Problem description -
Reproduce the records starting at the line that contains "Per-session slot merge" and running to the last line, exactly and in full.

Saved data entries -
**********
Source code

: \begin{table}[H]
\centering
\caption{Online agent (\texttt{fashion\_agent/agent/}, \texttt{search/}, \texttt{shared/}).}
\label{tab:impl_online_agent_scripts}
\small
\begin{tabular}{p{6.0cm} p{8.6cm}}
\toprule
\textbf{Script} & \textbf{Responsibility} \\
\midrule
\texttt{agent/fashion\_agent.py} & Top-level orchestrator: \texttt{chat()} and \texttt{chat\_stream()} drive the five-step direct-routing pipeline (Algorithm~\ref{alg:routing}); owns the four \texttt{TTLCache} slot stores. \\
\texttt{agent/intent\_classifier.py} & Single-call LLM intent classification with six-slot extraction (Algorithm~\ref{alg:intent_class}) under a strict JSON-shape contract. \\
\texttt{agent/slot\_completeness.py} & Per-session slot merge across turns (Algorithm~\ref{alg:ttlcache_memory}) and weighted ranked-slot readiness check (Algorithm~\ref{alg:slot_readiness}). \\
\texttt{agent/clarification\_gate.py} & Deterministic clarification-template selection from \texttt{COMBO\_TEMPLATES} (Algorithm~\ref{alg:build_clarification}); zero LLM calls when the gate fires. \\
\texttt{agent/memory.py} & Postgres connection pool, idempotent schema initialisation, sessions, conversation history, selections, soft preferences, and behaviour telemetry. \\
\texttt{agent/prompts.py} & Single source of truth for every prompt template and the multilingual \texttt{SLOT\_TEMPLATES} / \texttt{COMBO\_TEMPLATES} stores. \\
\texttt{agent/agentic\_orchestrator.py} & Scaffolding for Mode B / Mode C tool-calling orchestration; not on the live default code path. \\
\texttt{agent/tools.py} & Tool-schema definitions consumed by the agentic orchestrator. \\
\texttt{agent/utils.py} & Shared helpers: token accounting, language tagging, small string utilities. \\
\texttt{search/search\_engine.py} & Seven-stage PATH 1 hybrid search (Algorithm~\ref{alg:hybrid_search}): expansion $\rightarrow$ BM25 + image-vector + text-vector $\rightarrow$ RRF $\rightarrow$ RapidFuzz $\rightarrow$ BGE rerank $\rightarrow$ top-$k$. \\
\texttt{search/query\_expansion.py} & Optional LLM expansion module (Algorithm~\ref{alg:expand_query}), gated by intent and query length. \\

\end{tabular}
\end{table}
**********
Result -
\texttt{agent/slot\_completeness.py} & Per-session slot merge across turns (Algorithm~\ref{alg:ttlcache_memory}) and weighted ranked-slot readiness check (Algorithm~\ref{alg:slot_readiness}). \\
\texttt{agent/clarification\_gate.py} & Deterministic clarification-template selection from \texttt{COMBO\_TEMPLATES} (Algorithm~\ref{alg:build_clarification}); zero LLM calls when the gate fires. \\
\texttt{agent/memory.py} & Postgres connection pool, idempotent schema initialisation, sessions, conversation history, selections, soft preferences, and behaviour telemetry. \\
\texttt{agent/prompts.py} & Single source of truth for every prompt template and the multilingual \texttt{SLOT\_TEMPLATES} / \texttt{COMBO\_TEMPLATES} stores. \\
\texttt{agent/agentic\_orchestrator.py} & Scaffolding for Mode B / Mode C tool-calling orchestration; not on the live default code path. \\
\texttt{agent/tools.py} & Tool-schema definitions consumed by the agentic orchestrator. \\
\texttt{agent/utils.py} & Shared helpers: token accounting, language tagging, small string utilities. \\
\texttt{search/search\_engine.py} & Seven-stage PATH 1 hybrid search (Algorithm~\ref{alg:hybrid_search}): expansion $\rightarrow$ BM25 + image-vector + text-vector $\rightarrow$ RRF $\rightarrow$ RapidFuzz $\rightarrow$ BGE rerank $\rightarrow$ top-$k$. \\
\texttt{search/query\_expansion.py} & Optional LLM expansion module (Algorithm~\ref{alg:expand_query}), gated by intent and query length. \\

\end{tabular}
\end{table}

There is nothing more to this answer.